Court of Appeal holds stock options damages not wages, upholds calculation based on “equitable considerations”: Shah v. Skillz Inc.

In Shah v. Skillz Inc. (2024) 101 Cal.App.5th 285, the Court of Appeal (First Appellate District, Division Five) held that damages for lost stock options may be calculated based on “equitable considerations” rather than the date of breach, and that stock options are not wages under the Labor Code.

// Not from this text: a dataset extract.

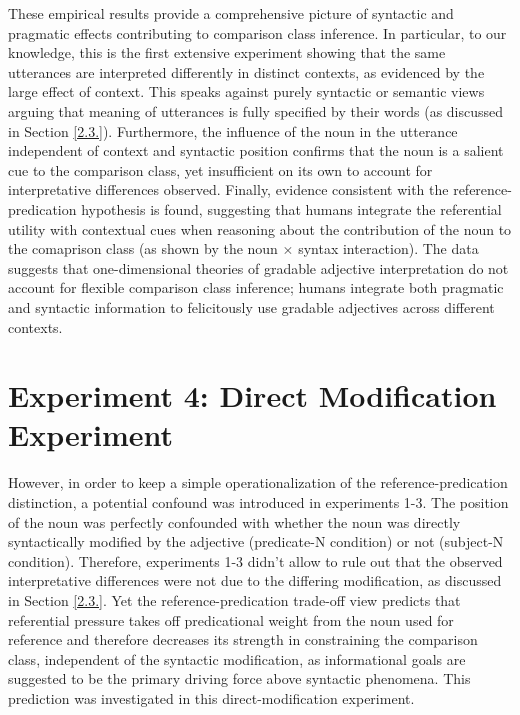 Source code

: These empirical results provide a comprehensive picture of syntactic and pragmatic effects contributing to comparison class inference. In particular, to our knowledge, this is the first extensive experiment showing that the same utterances are interpreted differently in distinct contexts, as evidenced by the large effect of context. This speaks against purely syntactic or semantic views arguing that meaning of utterances is fully specified by their words (as discussed in Section \ref{2.3.}). Furthermore, the influence of the noun in the utterance independent of context and syntactic position confirms that the noun is a salient cue to the comparison class, yet insufficient on its own to account for interpretative differences observed. Finally, evidence consistent with the reference-predication hypothesis is found, suggesting that humans integrate the referential utility with contextual cues when reasoning about the contribution of the noun to the comaprison class (as shown by the noun $\times$ syntax interaction). The data suggests that one-dimensional theories of gradable adjective interpretation do not account for flexible comparison class inference; humans integrate both pragmatic and syntactic information to felicitously use gradable adjectives across different contexts. 

\section{Experiment 4: Direct Modification Experiment} 
However, in order to keep a simple operationalization of the reference-predication distinction, a potential confound was introduced in experiments 1-3. The position of the noun was perfectly confounded with whether the noun was directly syntactically modified by the adjective (predicate-N condition) or not (subject-N condition). Therefore, experiments 1-3 didn't allow to rule out that the observed interpretative differences were not due to the differing modification, as discussed in Section \ref{2.3.}.  Yet the reference-predication trade-off view predicts that referential pressure takes off predicational weight from the noun used for reference and therefore decreases its strength in constraining the comparison class, independent of the syntactic modification, as informational goals are suggested to be the primary driving force above syntactic phenomena. This prediction was investigated in this direct-modification experiment.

Defendant terminated Plaintiff for cause in 2018, voiding his stock options. Plaintiff sued Defendant for breach of contract, breach of implied covenant, wrongful termination, retaliation, and conversion, alleging he was terminated in retaliation for “asserting his rights to his vested benefits.” The trial court dismissed Plaintiff’s tort claims, ruling that the voided stock options were not “wages,” but a jury found Defendant liable for breach of contract and awarded Plaintiff approximately $11.5 million. The court conditionally granted Defendant’s motions for JNOV and a new trial, contingent on Plaintiff accepting a $4.3 million remittitur. Plaintiff accepted, Defendant appealed, and Plaintiff cross-appealed.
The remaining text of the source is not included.